Je voulais parler de l’huître, puisque Lacan lui-même nous a invités à trouver un rapport entre l’huître et l’hystérique. Si nous étions un peu jungiens, ça nous conduirait tout droit à étudier la signification érotique des poissons et des fruits de mer. Il ne fait aucun doute qu’on la trouverait. On peut trouver une signification érotique à tout. C’est ce que veut dire la signification du phallus. Ces fruits de mer sont évidemment le secret de l’affaire de la belle bouchère qui ne rêve que de caviar et de saumon. Elle nous présente, de façon sommaire et concrète, le désir d’autre chose, autre chose que ce qu’elle a dans la boucherie. Ça fait que l’on pourrait essayer de partir d’une condensation, et parler par exemple de “l’hystéruître”. Ça nous conduirait à étudier la métaphore, puisque c’est sous ce registre que Lacan reprend la condensation. Mais il s’agit ici pour nous de la métonymie de l’huître.

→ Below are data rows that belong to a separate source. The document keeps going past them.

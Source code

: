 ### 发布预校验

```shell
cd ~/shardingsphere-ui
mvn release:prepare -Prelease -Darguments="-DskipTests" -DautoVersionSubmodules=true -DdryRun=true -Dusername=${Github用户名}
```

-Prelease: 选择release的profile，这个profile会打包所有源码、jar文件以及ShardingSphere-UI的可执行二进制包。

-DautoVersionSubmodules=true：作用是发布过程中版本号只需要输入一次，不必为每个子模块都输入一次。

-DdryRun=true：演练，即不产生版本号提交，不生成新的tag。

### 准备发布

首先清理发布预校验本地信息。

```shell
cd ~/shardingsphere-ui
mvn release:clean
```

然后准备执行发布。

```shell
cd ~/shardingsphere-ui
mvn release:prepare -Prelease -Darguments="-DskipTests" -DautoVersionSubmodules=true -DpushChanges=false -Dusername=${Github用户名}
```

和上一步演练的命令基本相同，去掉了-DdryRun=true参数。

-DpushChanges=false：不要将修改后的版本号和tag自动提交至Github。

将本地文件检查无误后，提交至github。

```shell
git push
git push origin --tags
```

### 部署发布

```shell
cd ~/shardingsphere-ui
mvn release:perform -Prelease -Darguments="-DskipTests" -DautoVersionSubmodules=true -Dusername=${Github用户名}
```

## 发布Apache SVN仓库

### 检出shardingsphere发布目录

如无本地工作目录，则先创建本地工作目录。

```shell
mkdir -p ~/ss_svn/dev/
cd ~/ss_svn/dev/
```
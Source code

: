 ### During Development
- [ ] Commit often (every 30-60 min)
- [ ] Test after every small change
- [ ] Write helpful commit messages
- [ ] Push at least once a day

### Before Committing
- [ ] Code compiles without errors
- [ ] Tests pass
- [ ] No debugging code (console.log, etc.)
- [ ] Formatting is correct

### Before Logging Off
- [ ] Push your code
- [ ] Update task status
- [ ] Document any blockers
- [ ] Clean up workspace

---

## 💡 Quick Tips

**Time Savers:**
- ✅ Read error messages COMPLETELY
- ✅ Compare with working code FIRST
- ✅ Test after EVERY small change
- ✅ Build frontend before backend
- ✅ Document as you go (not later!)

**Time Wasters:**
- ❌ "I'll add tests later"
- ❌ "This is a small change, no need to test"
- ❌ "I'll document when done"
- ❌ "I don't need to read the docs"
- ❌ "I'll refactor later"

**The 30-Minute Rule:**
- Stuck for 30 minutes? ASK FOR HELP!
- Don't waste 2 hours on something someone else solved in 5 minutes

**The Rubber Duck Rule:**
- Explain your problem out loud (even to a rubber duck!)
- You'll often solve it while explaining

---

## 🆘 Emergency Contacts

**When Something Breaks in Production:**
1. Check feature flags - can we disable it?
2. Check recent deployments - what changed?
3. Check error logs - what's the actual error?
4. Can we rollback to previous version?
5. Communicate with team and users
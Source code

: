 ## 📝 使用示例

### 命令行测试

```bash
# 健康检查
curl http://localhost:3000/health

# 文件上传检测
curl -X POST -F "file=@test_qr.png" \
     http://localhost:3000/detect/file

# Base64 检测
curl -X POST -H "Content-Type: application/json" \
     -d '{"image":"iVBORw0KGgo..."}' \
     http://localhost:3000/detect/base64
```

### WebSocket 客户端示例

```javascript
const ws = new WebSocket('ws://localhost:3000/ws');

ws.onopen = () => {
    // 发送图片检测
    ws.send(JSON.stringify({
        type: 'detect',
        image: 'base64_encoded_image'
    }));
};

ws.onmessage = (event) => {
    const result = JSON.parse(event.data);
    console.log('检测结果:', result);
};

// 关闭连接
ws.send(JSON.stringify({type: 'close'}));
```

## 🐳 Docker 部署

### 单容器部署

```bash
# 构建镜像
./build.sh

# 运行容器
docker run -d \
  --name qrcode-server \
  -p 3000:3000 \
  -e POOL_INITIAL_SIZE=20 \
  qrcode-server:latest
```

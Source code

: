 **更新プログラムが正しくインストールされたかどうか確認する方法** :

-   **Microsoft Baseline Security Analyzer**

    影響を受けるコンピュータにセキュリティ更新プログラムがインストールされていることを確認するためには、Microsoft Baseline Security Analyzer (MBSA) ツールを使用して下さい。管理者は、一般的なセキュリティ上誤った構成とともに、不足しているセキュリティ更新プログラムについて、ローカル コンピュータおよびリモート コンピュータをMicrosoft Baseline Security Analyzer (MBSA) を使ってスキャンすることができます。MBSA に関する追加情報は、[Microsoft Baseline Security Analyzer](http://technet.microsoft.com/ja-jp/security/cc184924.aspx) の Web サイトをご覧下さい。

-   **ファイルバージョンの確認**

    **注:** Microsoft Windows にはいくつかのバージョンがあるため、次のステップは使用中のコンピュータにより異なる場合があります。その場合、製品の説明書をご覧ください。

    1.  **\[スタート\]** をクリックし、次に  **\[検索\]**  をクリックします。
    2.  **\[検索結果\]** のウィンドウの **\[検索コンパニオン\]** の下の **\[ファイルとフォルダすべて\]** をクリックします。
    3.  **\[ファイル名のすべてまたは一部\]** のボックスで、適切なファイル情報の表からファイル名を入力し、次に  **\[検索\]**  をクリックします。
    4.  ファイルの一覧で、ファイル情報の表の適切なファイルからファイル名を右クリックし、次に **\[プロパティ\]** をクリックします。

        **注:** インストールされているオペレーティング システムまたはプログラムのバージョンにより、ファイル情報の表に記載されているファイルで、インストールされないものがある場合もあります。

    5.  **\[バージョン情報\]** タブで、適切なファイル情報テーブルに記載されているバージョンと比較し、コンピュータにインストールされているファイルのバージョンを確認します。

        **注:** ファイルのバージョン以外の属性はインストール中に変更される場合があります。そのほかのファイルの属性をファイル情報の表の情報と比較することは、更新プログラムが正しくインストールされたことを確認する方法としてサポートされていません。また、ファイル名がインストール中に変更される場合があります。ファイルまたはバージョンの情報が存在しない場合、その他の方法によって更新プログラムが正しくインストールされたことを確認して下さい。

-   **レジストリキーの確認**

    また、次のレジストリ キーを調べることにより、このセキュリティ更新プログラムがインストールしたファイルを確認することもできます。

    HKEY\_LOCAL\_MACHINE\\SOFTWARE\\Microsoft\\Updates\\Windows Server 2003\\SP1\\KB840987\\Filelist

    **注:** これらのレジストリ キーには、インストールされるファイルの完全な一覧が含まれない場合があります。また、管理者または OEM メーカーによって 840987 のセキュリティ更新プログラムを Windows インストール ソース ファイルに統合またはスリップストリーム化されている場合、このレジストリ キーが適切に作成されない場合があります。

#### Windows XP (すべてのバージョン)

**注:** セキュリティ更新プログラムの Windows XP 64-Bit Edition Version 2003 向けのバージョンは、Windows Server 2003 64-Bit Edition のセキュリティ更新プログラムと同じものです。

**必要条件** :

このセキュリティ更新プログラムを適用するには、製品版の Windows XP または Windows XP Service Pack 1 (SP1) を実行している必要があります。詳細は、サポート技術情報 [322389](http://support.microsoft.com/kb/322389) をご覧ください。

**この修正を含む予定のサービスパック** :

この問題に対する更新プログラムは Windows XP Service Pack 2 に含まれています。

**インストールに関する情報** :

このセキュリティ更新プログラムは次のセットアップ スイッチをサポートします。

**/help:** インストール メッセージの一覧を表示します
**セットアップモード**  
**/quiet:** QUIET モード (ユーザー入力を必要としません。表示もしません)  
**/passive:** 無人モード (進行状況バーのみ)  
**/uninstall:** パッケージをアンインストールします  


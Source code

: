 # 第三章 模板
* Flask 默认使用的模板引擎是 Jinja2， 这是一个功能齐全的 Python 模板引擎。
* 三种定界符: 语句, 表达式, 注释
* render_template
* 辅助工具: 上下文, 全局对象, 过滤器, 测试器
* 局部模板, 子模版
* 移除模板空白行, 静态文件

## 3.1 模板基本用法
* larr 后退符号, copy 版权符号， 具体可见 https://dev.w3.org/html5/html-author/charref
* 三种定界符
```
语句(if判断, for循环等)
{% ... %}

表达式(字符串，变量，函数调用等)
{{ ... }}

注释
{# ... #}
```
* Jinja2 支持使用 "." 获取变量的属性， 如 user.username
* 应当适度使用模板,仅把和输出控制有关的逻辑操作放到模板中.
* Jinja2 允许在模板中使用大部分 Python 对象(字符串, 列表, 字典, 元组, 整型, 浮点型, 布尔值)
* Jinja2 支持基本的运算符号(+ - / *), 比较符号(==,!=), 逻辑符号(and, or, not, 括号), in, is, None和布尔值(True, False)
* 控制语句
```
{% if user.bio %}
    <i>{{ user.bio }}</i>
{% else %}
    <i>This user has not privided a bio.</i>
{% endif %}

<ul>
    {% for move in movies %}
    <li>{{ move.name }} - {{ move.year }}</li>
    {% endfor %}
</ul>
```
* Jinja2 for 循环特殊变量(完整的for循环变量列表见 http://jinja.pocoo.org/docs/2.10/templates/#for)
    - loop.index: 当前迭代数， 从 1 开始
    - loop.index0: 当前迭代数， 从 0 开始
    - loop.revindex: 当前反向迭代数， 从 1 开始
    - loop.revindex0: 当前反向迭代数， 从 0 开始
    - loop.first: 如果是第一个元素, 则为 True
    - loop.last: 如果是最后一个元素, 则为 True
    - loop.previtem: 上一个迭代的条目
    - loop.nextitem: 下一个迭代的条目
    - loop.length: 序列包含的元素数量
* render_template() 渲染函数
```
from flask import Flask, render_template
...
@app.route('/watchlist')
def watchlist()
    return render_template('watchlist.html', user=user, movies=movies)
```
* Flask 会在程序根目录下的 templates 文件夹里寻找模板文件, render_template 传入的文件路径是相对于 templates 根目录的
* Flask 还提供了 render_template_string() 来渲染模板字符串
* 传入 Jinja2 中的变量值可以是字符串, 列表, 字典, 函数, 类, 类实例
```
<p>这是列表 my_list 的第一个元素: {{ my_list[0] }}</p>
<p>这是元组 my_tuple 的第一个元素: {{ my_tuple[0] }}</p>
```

métaphore/métonymie II. chabert et le reste de saumon de belle bouchère

 Jacques-Alain Miller, La clinique lacanienne, cours du 3 février 1982

SOURCE : http://jonathanleroy.be/wp-content/uploads/2016/01/1981-1982-Scansions-dans-lenseignement-de-Jacques-Lacan-JA-Miller.pdf

Extrait :

La belle bouchère, donc.  Elle nous embarrasse.  Elle nous embarrasse parce que toute l’analyse du désir de l’hystérique est là présentée comme une affaire de signifiants. Dans son désir, elle est tout entière une affaire de signifiants.

Vous vous souvenez avec quel brio Lacan resserre sa métaphore et sa métonymie.

Il fait valoir que dans le rêve, qui est très bref, tout tourne autour du saumon, du signifiant saumon qui, puisque la belle bouchère précise que c’est en fait du caviar qu’elle désire, est un signifiant substitué au caviar. Il y a donc là métaphore.

Du côté de la métonymie, il faut passer par une double détente. Qu’est-ce que c’est que le caviar comme signifiant? C’est un signifiant qui dans l’existence de la patiente a pour signifié le désir insatisfait, insatisfait simplement parce qu’elle se refuse au moyen de le satisfaire. Elle dit bien qu’elle pense au caviar, mais que, étant donné son prix, elle se refuse à se le faire acheter. C’est pourtant à sa portée de bouchère. Les bouchers peuvent aller acheter des choses à la poissonnerie. Nous avons donc ce désir insatisfait, et Lacan présente alors les choses en disant que ce rapport est un rapport de métonymie entre le désir comme insatisfait et le désir de caviar. Ça demande, pour être convaincant, d’être supporté par la rhétorique de Lacan.

C’est un exemple amusant, qui montre
d’un côté cette métaphore du saumon substitué au caviar,
et de l’autre côté la métonymie du désir insatisfait en rapport au caviar.

Vous me direz que c’est tiré par les cheveux, mais ça ne me dérange pas.

Dans toute cette affaire, et jusqu’à la fin, le saumon est bien la seule chose qui figure dans le rêve, et il est traité par Lacan, tout du long, comme un simple signifiant de substitution, un signifiant de substitution du caviar.

Ce qui donc apparaît comme la cause du désir dans ce rêve, c’est le manque-à-être.